Elle pouffe en déposant son breuvage sur la table basse devant nous, se tourne dans ma direction et joue avec l'une de ses boucles rousses.

— Mabon est l'une des huit fêtes païennes. On les divise en quatre sabbats les majeurs qui regroupent Imbolc, Beltane, Lughnasadh et Samhain. Puis les mineurs qui rassemblent Yule pour le solstice d'hiver, Ostara pour l'équinoxe de printemps, Litha pour le solstice d'été et Mabon pour l'équinoxe d'automne.
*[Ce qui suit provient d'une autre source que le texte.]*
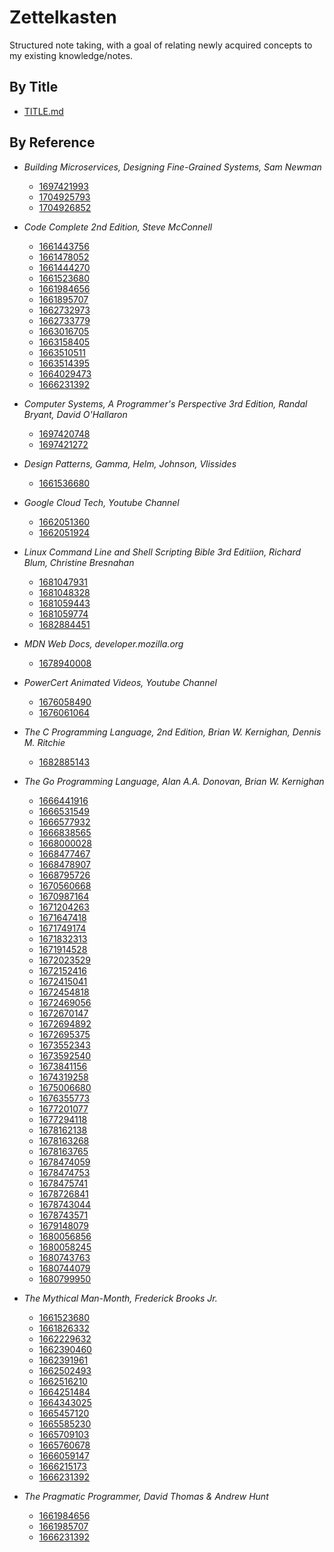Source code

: # Zettelkasten

Structured note taking, with a goal of relating newly acquired concepts to my
existing knowledge/notes.

## By Title

-   [TITLE.md](TITLE.md)

## By Reference

-   _Building Microservices, Designing Fine-Grained Systems, Sam Newman_

    -   [1697421993](zettels/1697421993.md)
    -   [1704925793](zettels/1704925793.md)
    -   [1704926852](zettels/1704926852.md)

-   _Code Complete 2nd Edition, Steve McConnell_

    -   [1661443756](zettels/1661443756.md)
    -   [1661478052](zettels/1661478052.md)
    -   [1661444270](zettels/1661444270.md)
    -   [1661523680](zettels/1661523680.md)
    -   [1661984656](zettels/1661984656.md)
    -   [1661895707](zettels/1661895707.md)
    -   [1662732973](zettels/1662732973.md)
    -   [1662733779](zettels/1662733779.md)
    -   [1663016705](zettels/1663016705.md)
    -   [1663158405](zettels/1663158405.md)
    -   [1663510511](zettels/1663510511.md)
    -   [1663514395](zettels/1663514395.md)
    -   [1664029473](zettels/1664029473.md)
    -   [1666231392](zettels/1666231392.md)

-   _Computer Systems, A Programmer's Perspective 3rd Edition, Randal Bryant, David O'Hallaron_

    -   [1697420748](zettels/1697420748.md)
    -   [1697421272](zettels/1697421272.md)

-   _Design Patterns, Gamma, Helm, Johnson, Vlissides_

    -   [1661536680](zettels/1661536680.md)

-   _Google Cloud Tech, Youtube Channel_

    -   [1662051360](zettels/1662051360.md)
    -   [1662051924](zettels/1662051924.md)

-   _Linux Command Line and Shell Scripting Bible 3rd Editiion, Richard Blum, Christine Bresnahan_

    -   [1681047931](zettels/1681047931.md)
    -   [1681048328](zettels/1681048328.md)
    -   [1681059443](zettels/1681059443.md)
    -   [1681059774](zettels/1681059774.md)
    -   [1682884451](zettels/1682884451.md)

-   _MDN Web Docs, developer.mozilla.org_

    -   [1678940008](zettels/1678940008.md)

-   _PowerCert Animated Videos, Youtube Channel_

    -   [1676058490](zettels/1676058490.md)
    -   [1676061064](zettels/1676061064.md)

-   _The C Programming Language, 2nd Edition, Brian W. Kernighan, Dennis M. Ritchie_

    -   [1682885143](zettels/1682885143.md)

-   _The Go Programming Language, Alan A.A. Donovan, Brian W. Kernighan_

    -   [1666441916](zettels/1666441916.md)
    -   [1666531549](zettels/1666531549.md)
    -   [1666577932](zettels/1666577932.md)
    -   [1666838565](zettels/1666838565.md)
    -   [1668000028](zettels/1668000028.md)
    -   [1668477467](zettels/1668477467.md)
    -   [1668478907](zettels/1668478907.md)
    -   [1668795726](zettels/1668795726.md)
    -   [1670560668](zettels/1670560668.md)
    -   [1670987164](zettels/1670987164.md)
    -   [1671204263](zettels/1671204263.md)
    -   [1671647418](zettels/1671647418.md)
    -   [1671749174](zettels/1671749174.md)
    -   [1671832313](zettels/1671832313.md)
    -   [1671914528](zettels/1671914528.md)
    -   [1672023529](zettels/1672023529.md)
    -   [1672152416](zettels/1672152416.md)
    -   [1672415041](zettels/1672415041.md)
    -   [1672454818](zettels/1672454818.md)
    -   [1672469056](zettels/1672469056.md)
    -   [1672670147](zettels/1672670147.md)
    -   [1672694892](zettels/1672694892.md)
    -   [1672695375](zettels/1672695375.md)
    -   [1673552343](zettels/1673552343.md)
    -   [1673592540](zettels/1673592540.md)
    -   [1673841156](zettels/1673841156.md)
    -   [1674319258](zettels/1674319258.md)
    -   [1675006680](zettels/1675006680.md)
    -   [1676355773](zettels/1676355773.md)
    -   [1677201077](zettels/1677201077.md)
    -   [1677294118](zettels/1677294118.md)
    -   [1678162138](zettels/1678162138.md)
    -   [1678163268](zettels/1678163268.md)
    -   [1678163765](zettels/1678163765.md)
    -   [1678474059](zettels/1678474059.md)
    -   [1678474753](zettels/1678474753.md)
    -   [1678475741](zettels/1678475741.md)
    -   [1678726841](zettels/1678726841.md)
    -   [1678743044](zettels/1678743044.md)
    -   [1678743571](zettels/1678743571.md)
    -   [1679148079](zettels/1679148079.md)
    -   [1680056856](zettels/1680056856.md)
    -   [1680058245](zettels/1680058245.md)
    -   [1680743763](zettels/1680743763.md)
    -   [1680744079](zettels/1680744079.md)
    -   [1680799950](zettels/1680799950.md)

-   _The Mythical Man-Month, Frederick Brooks Jr._

    -   [1661523680](zettels/1661523680.md)
    -   [1661826332](zettels/1661826332.md)
    -   [1662229632](zettels/1662229632.md)
    -   [1662390460](zettels/1662390460.md)
    -   [1662391961](zettels/1662391961.md)
    -   [1662502493](zettels/1662502493.md)
    -   [1662516210](zettels/1662516210.md)
    -   [1664251484](zettels/1664251484.md)
    -   [1664343025](zettels/1664343025.md)
    -   [1665457120](zettels/1665457120.md)
    -   [1665585230](zettels/1665585230.md)
    -   [1665709103](zettels/1665709103.md)
    -   [1665760678](zettels/1665760678.md)
    -   [1666059147](zettels/1666059147.md)
    -   [1666215173](zettels/1666215173.md)
    -   [1666231392](zettels/1666231392.md)

-   _The Pragmatic Programmer, David Thomas & Andrew Hunt_
    -   [1661984656](zettels/1661984656.md)
    -   [1661985707](zettels/1661985707.md)
    -   [1666231392](zettels/1666231392.md)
En sirotant sa tasse, elle me tend un petit cahier. Je le feuillette quelques secondes et comprends que mon professeur pour la matinée a pris soin de noter toutes ces informations. Sa gentillesse est si grande, que je m'en veux de l'avoir craint. Elle boit une gorgée, grimace et une fois son café terminé, Zofia étire ses bras au plafond en reprenant :

— Durant Mabon, nous commémorons les récoltes et les sorciers rendent grâce à tout ce qui a été fourni. Cette fête n'était pas si dangereuse plusieurs siècles en arrière. Les chasseurs se sont lancés à notre poursuite depuis peu et s'amusent à nous tuer au cours de nos rites, là où nous sommes les plus faibles. La soirée la plus meurtrière est celle de Samhain, tu l'appelles Halloween. C'est le seul moment où sorciers, loups et vampires signent un traité de paix. Nous organisons une grande fête dans chaque pays pour nous retrouver et présenter nos nouveaux adhérents. C'est aussi à ce moment-là que certaines familles peuvent réclamer d'autres membres des clans adverses. Pour s'accoupler entre eux, se nourrirent ou élargir leurs troupes. C'est comme cela qu'est née la tribu Mironov depuis un siècle, avant cela les hybrides loups et vampires n'existaient pas.

— Et c'est donc le 31 octobre que Ian devra me revendiquer c'est bien ça ?

— Avant serait l'idéal, pendant Mabon beaucoup de jeunes recrues meurent dans des circonstances étranges. Si tu lui appartiens, une partie de son odeur sera sur toi, ce qui éloignera les vautours avant la Grande Cérémonie.

— Qu'est-ce que c'est ? Je demande inquiète.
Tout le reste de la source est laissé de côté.